I've been trying to figure out the difference between motion-only bundle adjustment and pose-graph optimization, when talking about systems that only use cameras to estimate motion between frames, but have so far had no luck finding a solid explanation explaining the differences between these two concepts.
Motion-only BA optimizes over camera poses, and treats triangulated landmark positions as being constant, where the error function is the reprojection error between triangulated 3D landmarks and their corresponding 2D feature points on the camera/image plane (e.g. a nice explanation of motion-only BA can be found on page 4 of the ORB-SLAM2 paper).

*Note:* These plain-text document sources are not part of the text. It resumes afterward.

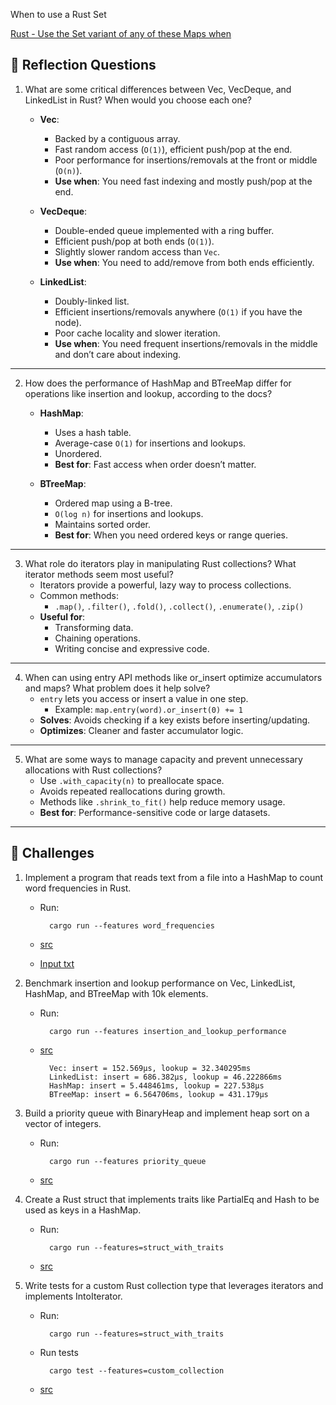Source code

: When to use a Rust Set

[Rust - Use the Set variant of any of these Maps when](https://doc.rust-lang.org/std/collections/index.html#use-the-set-variant-of-any-of-these-maps-when)

## 🧠 **Reflection Questions**

1. What are some critical differences between Vec, VecDeque, and LinkedList in Rust? When would you choose each one?
    - **Vec**:
        - Backed by a contiguous array.
        - Fast random access (`O(1)`), efficient push/pop at the end.
        - Poor performance for insertions/removals at the front or middle (`O(n)`).
        - **Use when**: You need fast indexing and mostly push/pop at the end.

    - **VecDeque**:
        - Double-ended queue implemented with a ring buffer.
        - Efficient push/pop at both ends (`O(1)`).
        - Slightly slower random access than `Vec`.
        - **Use when**: You need to add/remove from both ends efficiently.

    - **LinkedList**:
        - Doubly-linked list.
        - Efficient insertions/removals anywhere (`O(1)` if you have the node).
        - Poor cache locality and slower iteration.
        - **Use when**: You need frequent insertions/removals in the middle and don’t care about indexing.

---

2. How does the performance of HashMap and BTreeMap differ for operations like insertion and lookup, according to the docs?
    - **HashMap**:
        - Uses a hash table.
        - Average-case `O(1)` for insertions and lookups.
        - Unordered.
        - **Best for**: Fast access when order doesn’t matter.

    - **BTreeMap**:
        - Ordered map using a B-tree.
        - `O(log n)` for insertions and lookups.
        - Maintains sorted order.
        - **Best for**: When you need ordered keys or range queries.

---

3. What role do iterators play in manipulating Rust collections? What iterator methods seem most useful?
    - Iterators provide a powerful, lazy way to process collections.
    - Common methods:
        - `.map()`, `.filter()`, `.fold()`, `.collect()`, `.enumerate()`, `.zip()`
    - **Useful for**:
        - Transforming data.
        - Chaining operations.
        - Writing concise and expressive code.

---

4. When can using entry API methods like or_insert optimize accumulators and maps? What problem does it help solve?
    - `entry` lets you access or insert a value in one step.
        - Example: `map.entry(word).or_insert(0) += 1`
    - **Solves**: Avoids checking if a key exists before inserting/updating.
    - **Optimizes**: Cleaner and faster accumulator logic.

---

5. What are some ways to manage capacity and prevent unnecessary allocations with Rust collections?
    - Use `.with_capacity(n)` to preallocate space.
    - Avoids repeated reallocations during growth.
    - Methods like `.shrink_to_fit()` help reduce memory usage.
    - **Best for**: Performance-sensitive code or large datasets.

---

## 🧪 **Challenges**

1. Implement a program that reads text from a file into a HashMap to count word frequencies in Rust.
    * Run:

            cargo run --features word_frequencies
    
    * [src](src/word_frequencies.rs)
    * [Input txt](src/word_frequencies.txt)

2. Benchmark insertion and lookup performance on Vec, LinkedList, HashMap, and BTreeMap with 10k elements.
    * Run:

            cargo run --features insertion_and_lookup_performance
    
    * [src](src/insertion_and_lookup_performance.rs)

            Vec: insert = 152.569µs, lookup = 32.340295ms
            LinkedList: insert = 686.382µs, lookup = 46.222866ms
            HashMap: insert = 5.448461ms, lookup = 227.538µs
            BTreeMap: insert = 6.564706ms, lookup = 431.179µs

3. Build a priority queue with BinaryHeap and implement heap sort on a vector of integers.
    * Run:

            cargo run --features priority_queue
    
    * [src](src/priority_queue.rs)

4. Create a Rust struct that implements traits like PartialEq and Hash to be used as keys in a HashMap.
    * Run:

            cargo run --features=struct_with_traits
    
    * [src](src/struct_with_traits.rs)

5. Write tests for a custom Rust collection type that leverages iterators and implements IntoIterator.
    * Run:

            cargo run --features=struct_with_traits

    * Run tests

            cargo test --features=custom_collection
    
    * [src](src/custom_collection.rs)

However, pose-graph optimization seems extremely similar, where again camera poses are optimized and triangulated landmark positions are treated as being constant during optimization. But, instead of having a reprojection-based error function, the error function for pose-graph optimization instead seems to be the difference between relative poses (e.g. a nice explanation of pose-graph optimization can be found on page 9 of the tutorial paper on visual odometry by Fraundorfer and Scaramuzza).
However, for vision-based systems it seems like the difference between relative poses has to be obtained using some type of reprojection-based error function (assuming the use of sparse features, and not dense tracking). As such, are motion-only BA and pose-graph optimization two names for the same thing, or are there more nuanced differences between the two?